__Saved data entries__:
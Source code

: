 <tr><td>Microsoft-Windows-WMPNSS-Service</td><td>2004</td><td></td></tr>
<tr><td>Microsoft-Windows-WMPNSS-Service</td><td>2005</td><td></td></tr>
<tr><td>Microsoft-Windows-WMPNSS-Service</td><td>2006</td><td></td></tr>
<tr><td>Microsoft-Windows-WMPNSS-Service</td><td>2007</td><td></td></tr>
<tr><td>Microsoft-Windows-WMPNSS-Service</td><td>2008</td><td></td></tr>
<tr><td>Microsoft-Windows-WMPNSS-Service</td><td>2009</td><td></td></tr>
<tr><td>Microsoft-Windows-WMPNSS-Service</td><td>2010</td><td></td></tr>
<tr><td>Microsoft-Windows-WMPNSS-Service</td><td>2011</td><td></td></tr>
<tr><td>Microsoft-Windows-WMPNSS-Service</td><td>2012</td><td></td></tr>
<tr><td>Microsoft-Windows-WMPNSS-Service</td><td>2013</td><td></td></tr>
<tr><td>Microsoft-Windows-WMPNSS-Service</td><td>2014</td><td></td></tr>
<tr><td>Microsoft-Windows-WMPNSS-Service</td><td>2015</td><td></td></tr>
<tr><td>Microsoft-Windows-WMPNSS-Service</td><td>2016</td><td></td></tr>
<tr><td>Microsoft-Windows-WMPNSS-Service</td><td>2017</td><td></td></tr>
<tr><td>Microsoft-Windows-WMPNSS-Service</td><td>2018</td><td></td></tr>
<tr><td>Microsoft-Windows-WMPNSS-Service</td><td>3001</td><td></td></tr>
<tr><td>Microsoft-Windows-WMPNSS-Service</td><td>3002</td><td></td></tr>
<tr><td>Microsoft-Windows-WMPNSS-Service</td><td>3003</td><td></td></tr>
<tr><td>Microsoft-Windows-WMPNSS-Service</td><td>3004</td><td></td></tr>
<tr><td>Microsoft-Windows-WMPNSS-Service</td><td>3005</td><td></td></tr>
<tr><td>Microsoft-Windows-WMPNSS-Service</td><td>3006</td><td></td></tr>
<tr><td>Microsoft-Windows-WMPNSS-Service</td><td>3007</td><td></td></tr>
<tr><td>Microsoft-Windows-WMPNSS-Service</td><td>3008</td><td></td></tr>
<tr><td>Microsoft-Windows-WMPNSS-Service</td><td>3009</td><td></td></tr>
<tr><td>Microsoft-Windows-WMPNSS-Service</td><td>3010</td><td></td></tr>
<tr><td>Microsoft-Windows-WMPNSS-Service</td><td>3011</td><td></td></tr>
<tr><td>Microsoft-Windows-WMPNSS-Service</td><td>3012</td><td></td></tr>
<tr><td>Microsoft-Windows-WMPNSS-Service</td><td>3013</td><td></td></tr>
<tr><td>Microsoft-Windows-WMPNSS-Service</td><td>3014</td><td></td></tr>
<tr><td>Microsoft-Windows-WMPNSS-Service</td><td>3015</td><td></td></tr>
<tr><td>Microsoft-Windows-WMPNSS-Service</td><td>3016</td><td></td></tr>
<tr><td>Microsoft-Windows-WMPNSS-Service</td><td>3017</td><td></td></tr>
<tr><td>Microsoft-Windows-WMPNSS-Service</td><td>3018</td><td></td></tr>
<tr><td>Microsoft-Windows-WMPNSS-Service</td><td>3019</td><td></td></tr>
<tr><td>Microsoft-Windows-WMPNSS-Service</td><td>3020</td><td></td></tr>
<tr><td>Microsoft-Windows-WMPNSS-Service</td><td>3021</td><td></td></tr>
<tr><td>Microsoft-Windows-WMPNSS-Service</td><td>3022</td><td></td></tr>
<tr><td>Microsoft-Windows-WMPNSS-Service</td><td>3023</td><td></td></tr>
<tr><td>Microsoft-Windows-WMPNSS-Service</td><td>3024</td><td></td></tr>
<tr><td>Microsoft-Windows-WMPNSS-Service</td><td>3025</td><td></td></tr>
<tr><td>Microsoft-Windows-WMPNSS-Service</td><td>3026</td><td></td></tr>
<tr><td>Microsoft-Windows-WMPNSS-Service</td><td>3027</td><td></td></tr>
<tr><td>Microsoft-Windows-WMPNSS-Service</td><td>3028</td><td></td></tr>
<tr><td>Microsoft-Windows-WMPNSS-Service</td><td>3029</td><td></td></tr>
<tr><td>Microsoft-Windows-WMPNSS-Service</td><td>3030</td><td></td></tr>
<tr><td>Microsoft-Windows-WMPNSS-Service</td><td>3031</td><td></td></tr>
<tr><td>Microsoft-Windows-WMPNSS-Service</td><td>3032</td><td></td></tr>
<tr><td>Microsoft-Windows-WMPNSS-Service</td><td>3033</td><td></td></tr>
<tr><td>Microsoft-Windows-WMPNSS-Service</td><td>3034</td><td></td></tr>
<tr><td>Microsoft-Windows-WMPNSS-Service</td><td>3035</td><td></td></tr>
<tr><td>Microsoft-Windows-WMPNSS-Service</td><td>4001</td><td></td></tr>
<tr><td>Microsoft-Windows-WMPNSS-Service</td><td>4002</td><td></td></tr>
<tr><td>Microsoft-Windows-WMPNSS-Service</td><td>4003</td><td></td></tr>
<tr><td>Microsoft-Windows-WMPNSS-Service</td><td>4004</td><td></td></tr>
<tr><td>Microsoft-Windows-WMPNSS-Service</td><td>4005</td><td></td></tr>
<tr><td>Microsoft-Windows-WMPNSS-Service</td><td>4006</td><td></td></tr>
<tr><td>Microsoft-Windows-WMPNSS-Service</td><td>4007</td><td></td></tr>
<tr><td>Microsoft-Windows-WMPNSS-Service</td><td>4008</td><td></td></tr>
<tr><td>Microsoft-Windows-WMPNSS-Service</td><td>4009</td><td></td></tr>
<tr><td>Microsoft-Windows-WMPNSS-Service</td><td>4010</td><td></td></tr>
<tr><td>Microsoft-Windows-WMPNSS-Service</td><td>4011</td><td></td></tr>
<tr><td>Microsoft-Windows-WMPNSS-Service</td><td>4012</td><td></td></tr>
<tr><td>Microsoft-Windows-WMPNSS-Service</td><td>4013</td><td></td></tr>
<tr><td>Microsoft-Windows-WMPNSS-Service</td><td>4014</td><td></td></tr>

__INSTRUCTIONS FOR THE TASK__:
Here, the records must be output exactly and in full.

__REPLY TO THE EXERCISE__:
Source code

: <tr><td>Microsoft-Windows-WMPNSS-Service</td><td>2004</td><td></td></tr>
<tr><td>Microsoft-Windows-WMPNSS-Service</td><td>2005</td><td></td></tr>
<tr><td>Microsoft-Windows-WMPNSS-Service</td><td>2006</td><td></td></tr>
<tr><td>Microsoft-Windows-WMPNSS-Service</td><td>2007</td><td></td></tr>
<tr><td>Microsoft-Windows-WMPNSS-Service</td><td>2008</td><td></td></tr>
<tr><td>Microsoft-Windows-WMPNSS-Service</td><td>2009</td><td></td></tr>
<tr><td>Microsoft-Windows-WMPNSS-Service</td><td>2010</td><td></td></tr>
<tr><td>Microsoft-Windows-WMPNSS-Service</td><td>2011</td><td></td></tr>
<tr><td>Microsoft-Windows-WMPNSS-Service</td><td>2012</td><td></td></tr>
<tr><td>Microsoft-Windows-WMPNSS-Service</td><td>2013</td><td></td></tr>
<tr><td>Microsoft-Windows-WMPNSS-Service</td><td>2014</td><td></td></tr>
<tr><td>Microsoft-Windows-WMPNSS-Service</td><td>2015</td><td></td></tr>
<tr><td>Microsoft-Windows-WMPNSS-Service</td><td>2016</td><td></td></tr>
<tr><td>Microsoft-Windows-WMPNSS-Service</td><td>2017</td><td></td></tr>
<tr><td>Microsoft-Windows-WMPNSS-Service</td><td>2018</td><td></td></tr>
<tr><td>Microsoft-Windows-WMPNSS-Service</td><td>3001</td><td></td></tr>
<tr><td>Microsoft-Windows-WMPNSS-Service</td><td>3002</td><td></td></tr>
<tr><td>Microsoft-Windows-WMPNSS-Service</td><td>3003</td><td></td></tr>
<tr><td>Microsoft-Windows-WMPNSS-Service</td><td>3004</td><td></td></tr>
<tr><td>Microsoft-Windows-WMPNSS-Service</td><td>3005</td><td></td></tr>
<tr><td>Microsoft-Windows-WMPNSS-Service</td><td>3006</td><td></td></tr>
<tr><td>Microsoft-Windows-WMPNSS-Service</td><td>3007</td><td></td></tr>
<tr><td>Microsoft-Windows-WMPNSS-Service</td><td>3008</td><td></td></tr>
<tr><td>Microsoft-Windows-WMPNSS-Service</td><td>3009</td><td></td></tr>
<tr><td>Microsoft-Windows-WMPNSS-Service</td><td>3010</td><td></td></tr>
<tr><td>Microsoft-Windows-WMPNSS-Service</td><td>3011</td><td></td></tr>
<tr><td>Microsoft-Windows-WMPNSS-Service</td><td>3012</td><td></td></tr>
<tr><td>Microsoft-Windows-WMPNSS-Service</td><td>3013</td><td></td></tr>
<tr><td>Microsoft-Windows-WMPNSS-Service</td><td>3014</td><td></td></tr>
<tr><td>Microsoft-Windows-WMPNSS-Service</td><td>3015</td><td></td></tr>
<tr><td>Microsoft-Windows-WMPNSS-Service</td><td>3016</td><td></td></tr>
<tr><td>Microsoft-Windows-WMPNSS-Service</td><td>3017</td><td></td></tr>
<tr><td>Microsoft-Windows-WMPNSS-Service</td><td>3018</td><td></td></tr>
<tr><td>Microsoft-Windows-WMPNSS-Service</td><td>3019</td><td></td></tr>
<tr><td>Microsoft-Windows-WMPNSS-Service</td><td>3020</td><td></td></tr>
<tr><td>Microsoft-Windows-WMPNSS-Service</td><td>3021</td><td></td></tr>
<tr><td>Microsoft-Windows-WMPNSS-Service</td><td>3022</td><td></td></tr>
<tr><td>Microsoft-Windows-WMPNSS-Service</td><td>3023</td><td></td></tr>
<tr><td>Microsoft-Windows-WMPNSS-Service</td><td>3024</td><td></td></tr>
<tr><td>Microsoft-Windows-WMPNSS-Service</td><td>3025</td><td></td></tr>
<tr><td>Microsoft-Windows-WMPNSS-Service</td><td>3026</td><td></td></tr>
<tr><td>Microsoft-Windows-WMPNSS-Service</td><td>3027</td><td></td></tr>
<tr><td>Microsoft-Windows-WMPNSS-Service</td><td>3028</td><td></td></tr>
<tr><td>Microsoft-Windows-WMPNSS-Service</td><td>3029</td><td></td></tr>
<tr><td>Microsoft-Windows-WMPNSS-Service</td><td>3030</td><td></td></tr>
<tr><td>Microsoft-Windows-WMPNSS-Service</td><td>3031</td><td></td></tr>
<tr><td>Microsoft-Windows-WMPNSS-Service</td><td>3032</td><td></td></tr>
<tr><td>Microsoft-Windows-WMPNSS-Service</td><td>3033</td><td></td></tr>
<tr><td>Microsoft-Windows-WMPNSS-Service</td><td>3034</td><td></td></tr>
<tr><td>Microsoft-Windows-WMPNSS-Service</td><td>3035</td><td></td></tr>
<tr><td>Microsoft-Windows-WMPNSS-Service</td><td>4001</td><td></td></tr>
<tr><td>Microsoft-Windows-WMPNSS-Service</td><td>4002</td><td></td></tr>
<tr><td>Microsoft-Windows-WMPNSS-Service</td><td>4003</td><td></td></tr>
<tr><td>Microsoft-Windows-WMPNSS-Service</td><td>4004</td><td></td></tr>
<tr><td>Microsoft-Windows-WMPNSS-Service</td><td>4005</td><td></td></tr>
<tr><td>Microsoft-Windows-WMPNSS-Service</td><td>4006</td><td></td></tr>
<tr><td>Microsoft-Windows-WMPNSS-Service</td><td>4007</td><td></td></tr>
<tr><td>Microsoft-Windows-WMPNSS-Service</td><td>4008</td><td></td></tr>
<tr><td>Microsoft-Windows-WMPNSS-Service</td><td>4009</td><td></td></tr>
<tr><td>Microsoft-Windows-WMPNSS-Service</td><td>4010</td><td></td></tr>
<tr><td>Microsoft-Windows-WMPNSS-Service</td><td>4011</td><td></td></tr>
<tr><td>Microsoft-Windows-WMPNSS-Service</td><td>4012</td><td></td></tr>
<tr><td>Microsoft-Windows-WMPNSS-Service</td><td>4013</td><td></td></tr>
<tr><td>Microsoft-Windows-WMPNSS-Service</td><td>4014</td><td></td></tr>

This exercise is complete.